Friday 22 May 2009

Soviet-era oil spa makes a comeback

Naftalan health resort uses local crude oil to treat skin diseases and other ailments, a treatment popular during the Soviet years.

To see derricks in Azerbaijan, tapping into large reserves of oil, is as natural a sight as trees in a wood.
But oil extracted in Naftalan, a town nestled in the heart of the country, is pumped solely to a health resort famous in Soviet times for its oil bath treatments.

According to one of the legends often told to visitors, the therapeutic properties of Naftalan oil were discovered in ancient times by a merchant travelling with his camel caravans on the Silk Road. Allegedly a sick camel got stuck in a reedy marsh and was cured. Today a reference to this legend can be seen in the resort's display cabinet.

The petroleum spas of Naftalan are not well known, but the resort was a popular holiday spot in the Soviet era, frequented by patients with various health problems to soak in the therapeutic oil baths.

Patients bathe in local crude oil once each day for 10 - 15 minutes.

The old fame of the oil baths is still remembered by some former Soviet citizens.

"I used to come here in Soviet times. I came here four times and now I have come to Naftalan for the fifth time. I had Osteomielitis which I could not cure anywhere, but I got rid of it here," said Aivars Baumanis, a patient from Riga, who used to come for treatment from the capital of the then Soviet Latvia.

The Health Centre doctor Gyultakin Suleimanova explained that Naftalan crude is different from other types of oil as it contains very little natural gas or other lighter compounds of petroleum and as a result is safe to use.

"For medical purposes Naftalan oil is used both in its natural form and after a purification process. The main method of treatment is an oil bath. We use a dehydrated, in other words dry oil for our baths in Naftalan. We warm it up to 37 - 38 degrees Celsius before filling our baths," Suleimanova said in her office, after checking a new patient who arrived for treatment.

Naftalan crude contains about 50 percent naphthalene, a hydrocarbon best known as an ingredient in mothballs. It is also an active ingredient in coal tar soaps, which are used by dermatologists to treat psoriasis, though in lower concentrations.

The management of the resort renovated several compounds in the complex and has even opened new ones, hoping to revive the capacity of the old times.
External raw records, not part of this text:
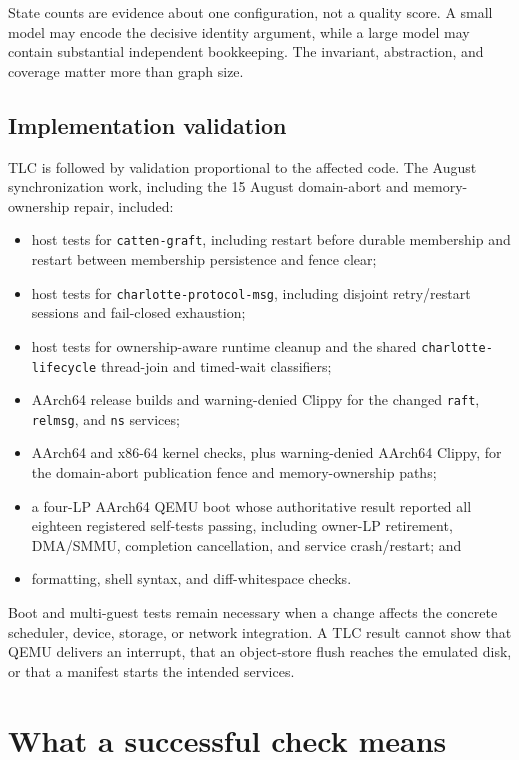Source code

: State counts are evidence about one configuration, not a quality score. A
small model may encode the decisive identity argument, while a large model may
contain substantial independent bookkeeping. The invariant, abstraction, and
coverage matter more than graph size.

\subsection{Implementation validation}

TLC is followed by validation proportional to the affected code. The August
synchronization work, including the 15 August domain-abort and memory-ownership
repair, included:

\begin{itemize}
    \item host tests for \texttt{catten-graft}, including restart before durable
        membership and restart between membership persistence and fence clear;
    \item host tests for \texttt{charlotte-protocol-msg}, including disjoint
        retry/restart sessions and fail-closed exhaustion;
    \item host tests for ownership-aware runtime cleanup and the shared
        \texttt{charlotte-lifecycle} thread-join and timed-wait classifiers;
    \item AArch64 release builds and warning-denied Clippy for the changed
        \texttt{raft}, \texttt{relmsg}, and \texttt{ns} services;
    \item AArch64 and x86-64 kernel checks, plus warning-denied AArch64 Clippy,
        for the domain-abort publication fence and memory-ownership paths;
    \item a four-LP AArch64 QEMU boot whose authoritative result reported all
        eighteen registered self-tests passing, including owner-LP retirement,
        DMA/SMMU, completion cancellation, and service crash/restart; and
    \item formatting, shell syntax, and diff-whitespace checks.
\end{itemize}

Boot and multi-guest tests remain necessary when a change affects the concrete
scheduler, device, storage, or network integration. A TLC result cannot show
that QEMU delivers an interrupt, that an object-store flush reaches the
emulated disk, or that a manifest starts the intended services.

\section{What a successful check means}

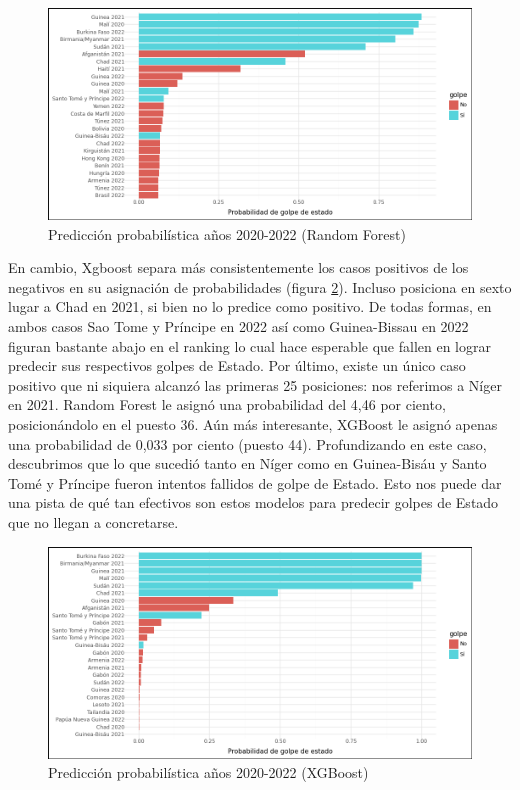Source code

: \documentclass{article}
\begin{document}
\begin{figure}[H]
 \centering 
 \includegraphics[width=1\textwidth]{5_prob_rf.png}
 \caption{Predicción probabilística años 2020-2022 (Random Forest) \label{fig:prob_rf}}
\end{figure}

En cambio, Xgboost separa más consistentemente los casos positivos de los negativos
en su asignación de probabilidades (figura \ref{fig:prob_xgb}). Incluso posiciona en sexto lugar
a Chad en 2021, si bien no lo predice como positivo. De todas formas, en ambos casos 
Sao Tome y Príncipe en 2022 así como Guinea-Bissau en 2022 figuran bastante abajo en el ranking
lo cual hace esperable que fallen en lograr predecir sus respectivos golpes de Estado. Por 
último, existe un único caso positivo que ni siquiera alcanzó las primeras 25 posiciones: nos
referimos a Níger en 2021. Random Forest le asignó una probabilidad del 4,46 por ciento, 
posicionándolo en el puesto 36. Aún más interesante, XGBoost le asignó apenas una probabilidad
de 0,033 por ciento (puesto 44). Profundizando en este caso, descubrimos que lo que sucedió tanto en 
Níger como en Guinea-Bisáu y Santo Tomé y Príncipe fueron intentos fallidos de golpe de Estado.
Esto nos puede dar una pista de qué tan efectivos son estos modelos para predecir golpes de Estado 
que no llegan a concretarse.

\begin{figure}[H]
 \centering 
 \includegraphics[width=1\textwidth]{6_prob_xgb.png}
 \caption{Predicción probabilística años 2020-2022 (XGBoost) \label{fig:prob_xgb}}
\end{figure}
\end{document}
"About 70,000 - 75,000 patients used to come to Naftal for treatment until 1991. And all of them were satisfied with the results of treatment with Naftalan oil. More than half of the patients had resort vouchers and stayed in the resort compound. Others lived in the town and received out-patient treatment," said head of Naftalan Health Centre Medical Department, Khatam Gojaev, referring to the break-up of the Soviet Union.

The flow of visitors became a trickle after war broke out between Azerbaijan and ethnic Armenians in nearby Nagorno-Karabakh in 1988, and after the Soviet Union stopped offering free trips and vouchers.

The resort is enjoying a revival as new guests hear about the powers of the crude.

"It is interesting. You plunge into a tub full of brown oil and get a certain pleasure from it. As people who came here for treatment were satisfied with the treatment results, I decided why not come and try it. And I feel some effect," said Vadim Samorukov from Kazakhstan after trying the petroleum bath for the first time.

New guests as well as the faithful are needed to keep the future of the Naftalan oil spa alive.